Guest Tim Germain and “The Customs of Christmas”

Today, I bring you something interesting for the the beginning of the holiday season, as many people are starting their Christmas celebrations early this year. I also believe that with so many writers reading this blog, and Christmas being a favorite theme in books, that many will find inspiration and information on pages of The Customs of Christmas.

I am so very happy to have Tim Germain as my guest. Tim and I have a great deal in common. We have deep Christian faith, a strong sense of family and a devotion to traditions.

 I found Tim’s site, “The Customs of Christmas” some years ago, but I had not realized that he has been spreading Christmas joy and information for twenty years. He also has a sister site, “The Customs of Easter”. Let’s find out more.

My easy entertaining and cooking blog, Tonette Joyce: Food, Friends, Family was started on the basic principles of your blog, Tim, that of trying to get people back to family stories and traditions. (Unfortunately, it has gotten sidetracked often to help those who need alternatives to traditional ingredients, which I am glad to do, but I digress).

Welcome!

Thank you for having me, Tonette.  I’m glad you found my sites and are enjoying them.

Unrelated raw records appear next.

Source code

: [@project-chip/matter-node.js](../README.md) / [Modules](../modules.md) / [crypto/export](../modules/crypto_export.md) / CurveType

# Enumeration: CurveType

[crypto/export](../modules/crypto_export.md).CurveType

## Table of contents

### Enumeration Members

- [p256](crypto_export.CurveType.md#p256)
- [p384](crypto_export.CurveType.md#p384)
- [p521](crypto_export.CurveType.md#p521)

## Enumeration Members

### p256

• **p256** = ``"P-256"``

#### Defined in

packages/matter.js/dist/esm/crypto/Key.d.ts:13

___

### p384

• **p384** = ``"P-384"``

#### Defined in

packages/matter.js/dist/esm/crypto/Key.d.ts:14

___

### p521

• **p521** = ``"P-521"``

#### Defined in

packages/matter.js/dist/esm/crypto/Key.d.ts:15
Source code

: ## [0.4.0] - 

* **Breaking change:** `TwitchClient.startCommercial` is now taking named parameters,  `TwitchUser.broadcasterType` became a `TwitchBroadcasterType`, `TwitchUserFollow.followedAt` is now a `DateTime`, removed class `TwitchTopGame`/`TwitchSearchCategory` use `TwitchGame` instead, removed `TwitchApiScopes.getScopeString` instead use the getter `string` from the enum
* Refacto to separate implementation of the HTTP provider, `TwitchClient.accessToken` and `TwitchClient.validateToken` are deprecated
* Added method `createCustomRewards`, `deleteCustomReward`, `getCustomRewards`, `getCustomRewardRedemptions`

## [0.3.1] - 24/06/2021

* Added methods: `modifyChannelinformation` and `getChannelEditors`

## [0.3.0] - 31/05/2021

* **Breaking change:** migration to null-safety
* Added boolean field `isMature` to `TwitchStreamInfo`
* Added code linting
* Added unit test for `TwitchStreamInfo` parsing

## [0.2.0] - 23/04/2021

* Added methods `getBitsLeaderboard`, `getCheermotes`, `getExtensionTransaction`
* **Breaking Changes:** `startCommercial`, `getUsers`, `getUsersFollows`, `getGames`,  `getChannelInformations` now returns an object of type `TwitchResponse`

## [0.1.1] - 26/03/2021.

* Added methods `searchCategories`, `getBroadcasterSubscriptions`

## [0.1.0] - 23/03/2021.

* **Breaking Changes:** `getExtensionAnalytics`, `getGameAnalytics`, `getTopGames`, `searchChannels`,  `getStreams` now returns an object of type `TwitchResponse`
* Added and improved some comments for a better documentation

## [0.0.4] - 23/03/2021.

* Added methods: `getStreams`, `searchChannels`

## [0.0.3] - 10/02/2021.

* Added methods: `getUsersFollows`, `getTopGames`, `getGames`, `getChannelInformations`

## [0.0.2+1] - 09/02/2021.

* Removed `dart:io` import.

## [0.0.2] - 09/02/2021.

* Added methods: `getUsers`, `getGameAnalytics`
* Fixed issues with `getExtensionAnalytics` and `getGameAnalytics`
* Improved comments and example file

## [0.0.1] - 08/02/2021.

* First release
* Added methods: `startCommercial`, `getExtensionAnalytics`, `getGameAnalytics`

The Customs of Christmas certainly contains every aspect of the truth and the history of the celebrations of Christmas. It is very informative and is done in simple, clear terms that the whole family can enjoy and use for teaching and discussions.  What were some of the things that you learned while researching the topics? Are there any that you have adopted?

The subject of Christmas customs is large.  When you add all the countries of the world and their Christmas customs to the mix, it’s impossible to learn something you didn’t know before.  For instance, we all hear and sing “The 12 Days of Christmas.”  Then I learn that each of the gifts were possibly codes used to teach Catholic children their catechism.  A kind of fun custom that I learned about was the favorite Christmas dish of Japan.  You must get your order in early if you expect to have KFC for your Christmas dinner.  A strange Christmas custom that I learned about comes from Spain.  On Christmas day a log is placed partly into the fireplace and ordered to “poop.”  To make it “poop” children beat the log with sticks and sing Christmas songs until nuts and candy fall out for everyone to enjoy.

While my family hasn’t adopted any of these customs that I’ve researched we have enjoyed some of them.  One Christmas we celebrated St. Nicholas Day (December 6) with a stollen, a new treat for my family.

In your “Christmas Around the World” page, you expound on the traditions in many countries. Which country do you think does the best job for Christmas?
What is the most unusual tradition that you have found?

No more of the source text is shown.